* _What is expected_
Could you reproduce the lines below from the one with "or communication difficulties</li>" through the one with "## 📖 Description"? Keep both ends and add nothing.

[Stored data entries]
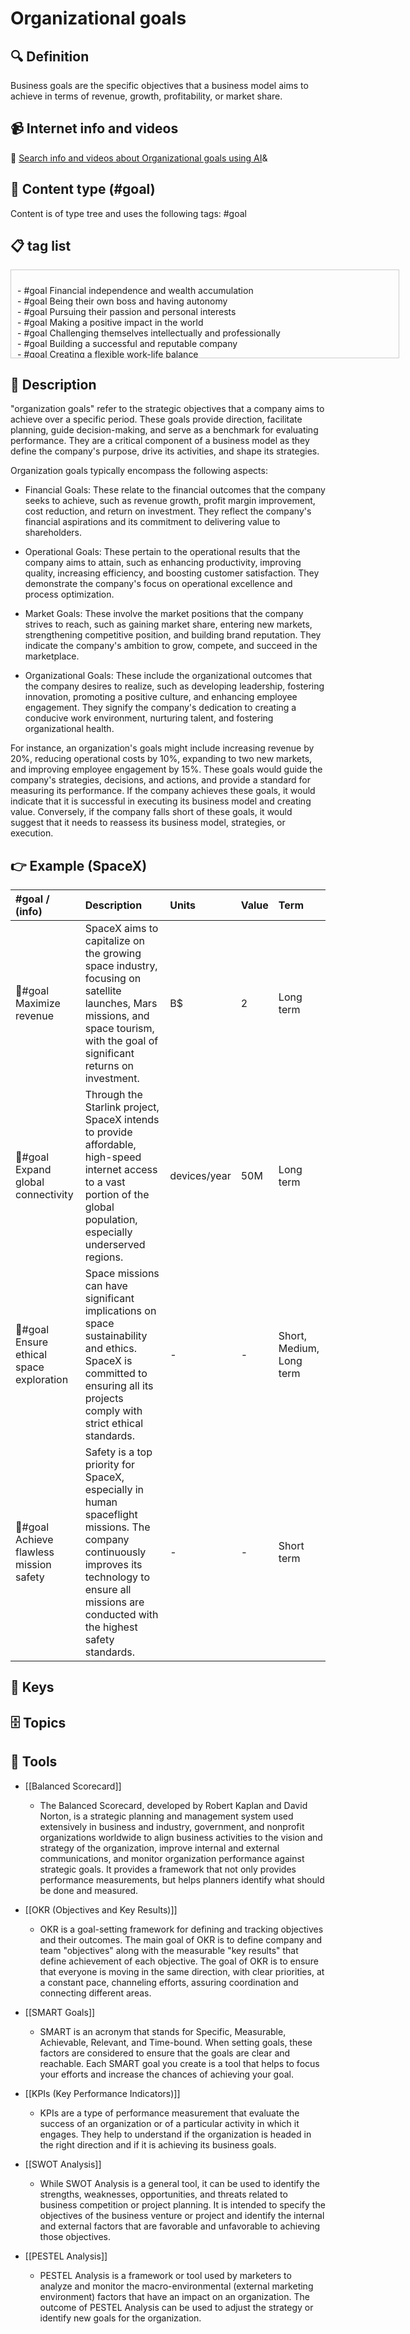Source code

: 
# Organizational goals


## 🔍 Definition
Business goals are the specific objectives that a business model aims to achieve in terms of revenue, growth, profitability, or market share.


## 📹 Internet info and videos
🤖 [Search info and videos about Organizational goals using AI](https://www.perplexity.ai/search?q=videos+about+Organizational+goals:+Business+goals+are+the+specific+objectives+that+a+business+model+aims+to+achieve+in+terms+of+revenue,+growth,+profitability,+or+market+share.
)&

## 📰 Content type (#goal)
Content is of type tree and uses the following tags: #goal



## 📋 tag list

<div style='max-height: 120px; overflow-y: auto; border: 1px solid #ccc; padding: 10px; width: 600px;'>
  <ul style='list-style-type: none; padding-left: 0;'>


<li>- #goal  Financial independence and wealth accumulation</li>
<li>- #goal  Being their own boss and having autonomy</li>
<li>- #goal  Pursuing their passion and personal interests</li>
<li>- #goal  Making a positive impact in the world</li>
<li>- #goal  Challenging themselves intellectually and professionally</li>
<li>- #goal  Building a successful and reputable company</li>
<li>- #goal  Creating a flexible work-life balance</li>
<li>- #goal  Developing leadership and management skills</li>
<li>- #goal  Fostering creativity and innovation</li>
<li>- #goal  Establishing a legacy or leaving a lasting mark</li>
<li>- #goal  Creating job opportunities and contributing to economic growth</li>
<li>- #goal  Continuous learning and personal growth</li>
<li>- #goal  Networking and building valuable connections</li>
<li>- #goal  Overcoming personal and professional challenges</li>
<li>- #goal  Taking risks and embracing entrepreneurship</li>
<li>- #goal  Finding personal fulfillment and satisfaction</li>
<li>- #goal  Balancing work and personal life priorities</li>
<li>- #goal  Having the freedom to pursue new ventures and ideas</li>
<li>- #goal  Inspiring and empowering others</li>
<li>- #goal  Contributing to social causes and philanthropy</li>
<li>- #goal  Gaining recognition and respect in the industry</li>
<li>- #goal  Embracing a dynamic and fast-paced work environment</li>
<li>- #goal  Personal and professional development of their team members</li>
<li>- #goal  Mentoring and guiding aspiring entrepreneurs</li>
<li>- #goal  Engaging in lifelong learning and skill development</li>
<li>- #goal  Achieving work-life integration and harmony</li>
<li>- #goal  Creating a positive work culture and environment</li>
<li>- #goal  Overcoming obstacles and learning from failures</li>
<li>- #goal  Striving for personal and professional excellence</li>
<li>- #goal  Embracing new technologies and innovation</li>
<li>- #goal  Collaborating with like-minded individuals and teams</li>
<li>- #goal  Empowering and empowering others to succeed</li>
<li>- #goal  Building a diverse and inclusive organization</li>
<li>- #goal  Being a thought leader and industry influencer</li>
<li>- #goal  Pursuing a flexible and adaptable career path</li>
<li>- #goal  Contributing to the growth and success of the startup ecosystem</li>
<li>- #goal  Embracing a continuous improvement mindset</li>
<li>- #goal  Cultivating resilience and perseverance</li>
<li>- #goal  Enjoying the journey and celebrating milestones</li>
<li>- #goal  Living a purpose-driven and fulfilling life</li>
<li>- #goal  Maximize shareholder value</li>
<li>- #goal  Increase company valuation</li>
<li>- #goal  Go public (IPO)</li>
<li>- #goal  Achieve sustainable profitability</li>
<li>- #goal  Expand market share</li>
<li>- #goal  Build a strong and recognizable brand</li>
<li>- #goal  Attract and retain top-tier investors</li>
<li>- #goal  Establish a global presence</li>
<li>- #goal  Foster innovation and disruptive technologies</li>
<li>- #goal  Create a scalable and efficient business model</li>
<li>- #goal  Achieve industry leadership</li>
<li>- #goal  Build a diverse and high-performing team</li>
<li>- #goal  Develop strategic partnerships and alliances</li>
<li>- #goal  Drive customer loyalty and satisfaction</li>
<li>- #goal  Leverage data analytics for strategic decision-making</li>
<li>- #goal  Enhance operational efficiency and cost-effectiveness</li>
<li>- #goal  Accelerate product development and time to market</li>
<li>- #goal  Establish a strong intellectual property portfolio</li>
<li>- #goal  Drive market disruption and transformation</li>
<li>- #goal  Expand into new markets or industries</li>
<li>- #goal  Foster a culture of continuous learning and improvement</li>
<li>- #goal  Embrace sustainability and corporate social responsibility</li>
<li>- #goal  Optimize capital structure and financing options</li>
<li>- #goal  Mitigate risks and ensure regulatory compliance</li>
<li>- #goal  Foster a collaborative ecosystem for innovation</li>
<li>- #goal  Optimize supply chain and logistics operations</li>
<li>- #goal  Drive digital transformation within the organization</li>
<li>- #goal  Develop and execute a robust marketing and sales strategy</li>
<li>- #goal  Foster a customer-centric approach and user experience</li>
<li>- #goal  Attract and retain top talent in the industry</li>
<li>- #goal  Embrace emerging technologies and trends</li>
<li>- #goal  Create a strong competitive advantage</li>
<li>- #goal  Expand and diversify product or service offerings</li>
<li>- #goal  Enhance shareholder communication and transparency</li>
<li>- #goal  Foster a culture of entrepreneurship and creativity</li>
<li>- #goal  Establish a strong corporate governance framework</li>
<li>- #goal  Drive operational excellence and quality control</li>
<li>- #goal  Attract strategic acquisitions or partnerships</li>
<li>- #goal  Optimize pricing strategies and revenue streams</li>
<li>- #goal  Deliver long-term sustainable growth and value creation</li>
<li>- #goal  Save time</li>
<li>- #goal  Save money</li>
<li>- #goal  Increase productivity</li>
<li>- #goal  Simplify complex tasks</li>
<li>- #goal  Improve efficiency</li>
<li>- #goal  Enhance convenience</li>
<li>- #goal  Achieve better organization</li>
<li>- #goal  Access_information easily</li>
<li>- #goal  Streamline processes</li>
<li>- #goal  Reduce stress or workload</li>
<li>- #goal  Enhance personal well-being</li>
<li>- #goal  Improve health or fitness</li>
<li>- #goal  Increase comfort</li>
<li>- #goal  Enhance safety or security</li>
<li>- #goal  Gain knowledge or learn new skills</li>
<li>- #goal  Express personal style or identity</li>
<li>- #goal  Improve appearance or aesthetics</li>
<li>- #goal  Experience pleasure or enjoyment</li>
<li>- #goal  Connect with others or build relationships</li>
<li>- #goal  Fulfill social needs</li>
<li>- #goal  Solve a specific problem or challenge</li>
<li>- #goal  Gain a competitive edge</li>
<li>- #goal  Achieve financial stability or success</li>
<li>- #goal  Access exclusive or premium features</li>
<li>- #goal  Simplify decision-making</li>
<li>- #goal  Overcome limitations or constraints</li>
<li>- #goal  Support sustainability or environmental goals</li>
<li>- #goal  Stay_informed or up-to-date</li>
<li>- #goal  Experience personal growth or self-improvement</li>
<li>- #goal  Improve work-life balance</li>
<li>- #goal  Express creativity or artistic expression</li>
<li>- #goal  Boost confidence or self-esteem</li>
<li>- #goal  Explore new possibilities or opportunities</li>
<li>- #goal  Support a cause or contribute to a greater good</li>
<li>- #goal  Gain recognition or status</li>
<li>- #goal  Enhance communication or connectivity</li>
<li>- #goal  Overcome fear or anxiety</li>
<li>- #goal  Empowerment or feeling in control</li>
<li>- #goal  Achieve a sense of belonging or community</li>
<li>- #goal  Experience innovation or cutting-edge technology</li>
<li>- #goal  Improve decision-making process</li>
<li>- #goal  Enhance customer service and support</li>
<li>- #goal  Optimize resource utilization</li>
<li>- #goal  Increase energy efficiency</li>
<li>- #goal  Achieve work-life integration</li>
<li>- #goal  Improve access to educational resources</li>
<li>- #goal  Enhance emotional well-being</li>
<li>- #goal  Achieve financial freedom or independence</li>
<li>- #goal  Minimize environmental impact</li>
<li>- #goal  Improve transportation or mobility</li>
<li>- #goal  Enhance digital security or privacy</li>
<li>- #goal  Achieve personal or professional milestones</li>
<li>- #goal  Support remote or flexible work arrangements</li>
<li>- #goal  Foster creativity or innovation</li>
<li>- #goal  Improve sleep quality or relaxation</li>
<li>- #goal  Access entertainment or leisure activities</li>
<li>- #goal  Achieve personal or professional recognition</li>
<li>- #goal  Enhance personal relationships or communication</li>
<li>- #goal  Support personal or family goals</li>
<li>- #goal  Improve problem-solving capabilities</li>
<li>- #goal  Achieve a sense of purpose or fulfillment</li>
<li>- #goal  Overcome language barriers or communication difficulties</li>
<li>- #goal  Enhance product durability or longevity</li>
<li>- #goal  Achieve optimal health and wellness</li>
<li>- #goal  Improve data or_information management</li>
<li>- #goal  Support personal or professional networking</li>
<li>- #goal  Enhance mental focus or concentration</li>
<li>- #goal  Improve personal or professional skills</li>
<li>- #goal  Support personal or professional development</li>
<li>- #goal  Achieve financial security for the future</li>
<li>- #goal  Enhance accessibility for people with disabilities</li>
<li>- #goal  Support personal or professional networking</li>
<li>- #goal  Improve digital literacy or technology skills</li>
<li>- #goal  Achieve personal or professional balance</li>
<li>- #goal  Enhance home organization or decluttering</li>
<li>- #goal  Achieve a sense of adventure or exploration</li>
<li>- #goal  Improve customer decision-making process</li>
<li>- #goal  Support personalized or tailored experiences</li>
<li>- #goal  Enhance creativity or self-expression</li>
<li>- #goal  Achieve work-life harmony</li>

  </ul>
</div>

## 📖 Description
"organization goals" refer to the strategic objectives that a company aims to achieve over a specific period. These goals provide direction, facilitate planning, guide decision-making, and serve as a benchmark for evaluating performance. They are a critical component of a business model as they define the company's purpose, drive its activities, and shape its strategies.

Organization goals typically encompass the following aspects:

- Financial Goals: These relate to the financial outcomes that the company seeks to achieve, such as revenue growth, profit margin improvement, cost reduction, and return on investment. They reflect the company's financial aspirations and its commitment to delivering value to shareholders.

- Operational Goals: These pertain to the operational results that the company aims to attain, such as enhancing productivity, improving quality, increasing efficiency, and boosting customer satisfaction. They demonstrate the company's focus on operational excellence and process optimization.

- Market Goals: These involve the market positions that the company strives to reach, such as gaining market share, entering new markets, strengthening competitive position, and building brand reputation. They indicate the company's ambition to grow, compete, and succeed in the marketplace.

- Organizational Goals: These include the organizational outcomes that the company desires to realize, such as developing leadership, fostering innovation, promoting a positive culture, and enhancing employee engagement. They signify the company's dedication to creating a conducive work environment, nurturing talent, and fostering organizational health.

For instance, an organization's goals might include increasing revenue by 20%, reducing operational costs by 10%, expanding to two new markets, and improving employee engagement by 15%. These goals would guide the company's strategies, decisions, and actions, and provide a standard for measuring its performance. If the company achieves these goals, it would indicate that it is successful in executing its business model and creating value. Conversely, if the company falls short of these goals, it would suggest that it needs to reassess its business model, strategies, or execution.

## 👉 Example (SpaceX)



| #goal /  (info) | Description | Units | Value | Term |
| :---- | :---- | :---- | :---- | :---- |
| 🎯#goal Maximize revenue | SpaceX aims to capitalize on the growing space industry, focusing on satellite launches, Mars missions, and space tourism, with the goal of significant returns on investment. | B$ | 2 | Long term |
| 🎯#goal Expand global connectivity | Through the Starlink project, SpaceX intends to provide affordable, high-speed internet access to a vast portion of the global population, especially underserved regions. | devices/year | 50M | Long term |
| 🎯#goal Ensure ethical space exploration | Space missions can have significant implications on space sustainability and ethics. SpaceX is committed to ensuring all its projects comply with strict ethical standards. | \- | \- | Short, Medium, Long term |
| 🎯#goal Achieve flawless mission safety | Safety is a top priority for SpaceX, especially in human spaceflight missions. The company continuously improves its technology to ensure all missions are conducted with the highest safety standards. | \- | \- | Short term |

## 🔑 Keys



## 🗄️ Topics


## 🧰 Tools
- [[Balanced Scorecard]]
  - The Balanced Scorecard, developed by Robert Kaplan and David Norton, is a strategic planning and management system used extensively in business and industry, government, and nonprofit organizations worldwide to align business activities to the vision and strategy of the organization, improve internal and external communications, and monitor organization performance against strategic goals. It provides a framework that not only provides performance measurements, but helps planners identify what should be done and measured.
  
- [[OKR (Objectives and Key Results)]]
  - OKR is a goal-setting framework for defining and tracking objectives and their outcomes. The main goal of OKR is to define company and team "objectives" along with the measurable "key results" that define achievement of each objective. The goal of OKR is to ensure that everyone is moving in the same direction, with clear priorities, at a constant pace, channeling efforts, assuring coordination and connecting different areas.

- [[SMART Goals]]
  - SMART is an acronym that stands for Specific, Measurable, Achievable, Relevant, and Time-bound. When setting goals, these factors are considered to ensure that the goals are clear and reachable. Each SMART goal you create is a tool that helps to focus your efforts and increase the chances of achieving your goal.

- [[KPIs (Key Performance Indicators)]]
  - KPIs are a type of performance measurement that evaluate the success of an organization or of a particular activity in which it engages. They help to understand if the organization is headed in the right direction and if it is achieving its business goals.

- [[SWOT Analysis]]
  - While SWOT Analysis is a general tool, it can be used to identify the strengths, weaknesses, opportunities, and threats related to business competition or project planning. It is intended to specify the objectives of the business venture or project and identify the internal and external factors that are favorable and unfavorable to achieving those objectives. 

- [[PESTEL Analysis]]
  - PESTEL Analysis is a framework or tool used by marketers to analyze and monitor the macro-environmental (external marketing environment) factors that have an impact on an organization. The outcome of PESTEL Analysis can be used to adjust the strategy or identify new goals for the organization.
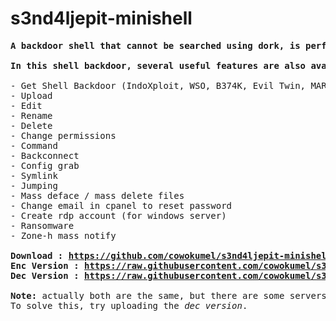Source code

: # s3nd4ljepit-minishell
<pre>
<b>A backdoor shell that cannot be searched using dork, is perfect for those of you who want to have long-lasting backdoor access to the target website.

In this shell backdoor, several useful features are also available to carry out activities that are usually required, namely:</b>

- Get Shell Backdoor (IndoXploit, WSO, B374K, Evil Twin, MARIJUANA, 1n73ction, ALFA Tesla V4, NoName)
- Upload
- Edit
- Rename
- Delete
- Change permissions
- Command
- Backconnect
- Config grab
- Symlink
- Jumping
- Mass deface / mass delete files
- Change email in cpanel to reset password
- Create rdp account (for windows server)
- Ransomware
- Zone-h mass notify
<b>
Download : <a href="https://github.com/cowokumel/s3nd4ljepit-minishell/">https://github.com/cowokumel/s3nd4ljepit-minishell/</a>
Enc Version : <a href="https://raw.githubusercontent.com/cowokumel/s3nd4ljepit-minishell/main/sndl-enc.php">https://raw.githubusercontent.com/cowokumel/s3nd4ljepit-minishell/main/sndl-enc.php</a>
Dec Version : <a href="https://raw.githubusercontent.com/cowokumel/s3nd4ljepit-minishell/main/sndl-dec.php">https://raw.githubusercontent.com/cowokumel/s3nd4ljepit-minishell/main/sndl-dec.php</a>

Note:</b> actually both are the same, but there are some servers that display an error if using the <i>enc version</i>.
To solve this, try uploading the <i>dec version</i>.
</pre>
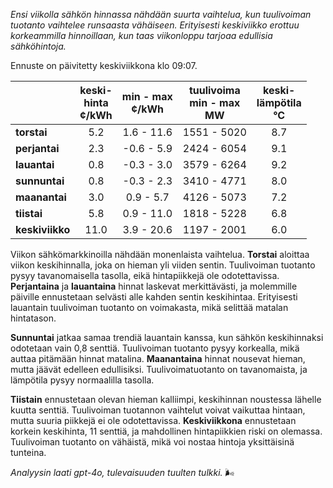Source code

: *Ensi viikolla sähkön hinnassa nähdään suurta vaihtelua, kun tuulivoiman tuotanto vaihtelee runsaasta vähäiseen. Erityisesti keskiviikko erottuu korkeammilla hinnoillaan, kun taas viikonloppu tarjoaa edullisia sähköhintoja.*

Ennuste on päivitetty keskiviikkona klo 09:07.

|               | keski-<br>hinta<br>¢/kWh | min - max<br>¢/kWh | tuulivoima<br>min - max<br>MW | keski-<br>lämpötila<br>°C |
|:-------------|:----------------:|:----------------:|:-------------:|:-------------:|
| **torstai**  |        5.2       |      1.6 - 11.6  |   1551 - 5020 |      8.7      |
| **perjantai**|        2.3       |     -0.6 - 5.9   |   2424 - 6054 |      9.1      |
| **lauantai** |        0.8       |     -0.3 - 3.0   |   3579 - 6264 |      9.2      |
| **sunnuntai**|        0.8       |     -0.3 - 2.3   |   3410 - 4771 |      8.0      |
| **maanantai**|        3.0       |      0.9 - 5.7   |   4126 - 5073 |      7.2      |
| **tiistai**  |        5.8       |      0.9 - 11.0  |   1818 - 5228 |      6.8      |
| **keskiviikko**|     11.0       |      3.9 - 20.6  |   1197 - 2001 |      6.0      |

Viikon sähkömarkkinoilla nähdään monenlaista vaihtelua. **Torstai** aloittaa viikon keskihinnalla, joka on hieman yli viiden sentin. Tuulivoiman tuotanto pysyy tavanomaisella tasolla, eikä hintapiikkejä ole odotettavissa. **Perjantaina** ja **lauantaina** hinnat laskevat merkittävästi, ja molemmille päiville ennustetaan selvästi alle kahden sentin keskihintaa. Erityisesti lauantain tuulivoiman tuotanto on voimakasta, mikä selittää matalan hintatason.

**Sunnuntai** jatkaa samaa trendiä lauantain kanssa, kun sähkön keskihinnaksi odotetaan vain 0,8 senttiä. Tuulivoiman tuotanto pysyy korkealla, mikä auttaa pitämään hinnat matalina. **Maanantaina** hinnat nousevat hieman, mutta jäävät edelleen edullisiksi. Tuulivoimatuotanto on tavanomaista, ja lämpötila pysyy normaalilla tasolla.

**Tiistain** ennustetaan olevan hieman kalliimpi, keskihinnan noustessa lähelle kuutta senttiä. Tuulivoiman tuotannon vaihtelut voivat vaikuttaa hintaan, mutta suuria piikkejä ei ole odotettavissa. **Keskiviikkona** ennustetaan korkein keskihinta, 11 senttiä, ja mahdollinen hintapiikkien riski on olemassa. Tuulivoiman tuotanto on vähäistä, mikä voi nostaa hintoja yksittäisinä tunteina.

*Analyysin laati gpt-4o, tulevaisuuden tuulten tulkki.* 🌬️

* _Written reply_
<li>- #goal  Overcome language barriers or communication difficulties</li>
<li>- #goal  Enhance product durability or longevity</li>
<li>- #goal  Achieve optimal health and wellness</li>
<li>- #goal  Improve data or_information management</li>
<li>- #goal  Support personal or professional networking</li>
<li>- #goal  Enhance mental focus or concentration</li>
<li>- #goal  Improve personal or professional skills</li>
<li>- #goal  Support personal or professional development</li>
<li>- #goal  Achieve financial security for the future</li>
<li>- #goal  Enhance accessibility for people with disabilities</li>
<li>- #goal  Support personal or professional networking</li>
<li>- #goal  Improve digital literacy or technology skills</li>
<li>- #goal  Achieve personal or professional balance</li>
<li>- #goal  Enhance home organization or decluttering</li>
<li>- #goal  Achieve a sense of adventure or exploration</li>
<li>- #goal  Improve customer decision-making process</li>
<li>- #goal  Support personalized or tailored experiences</li>
<li>- #goal  Enhance creativity or self-expression</li>
<li>- #goal  Achieve work-life harmony</li>

  </ul>
</div>

## 📖 Description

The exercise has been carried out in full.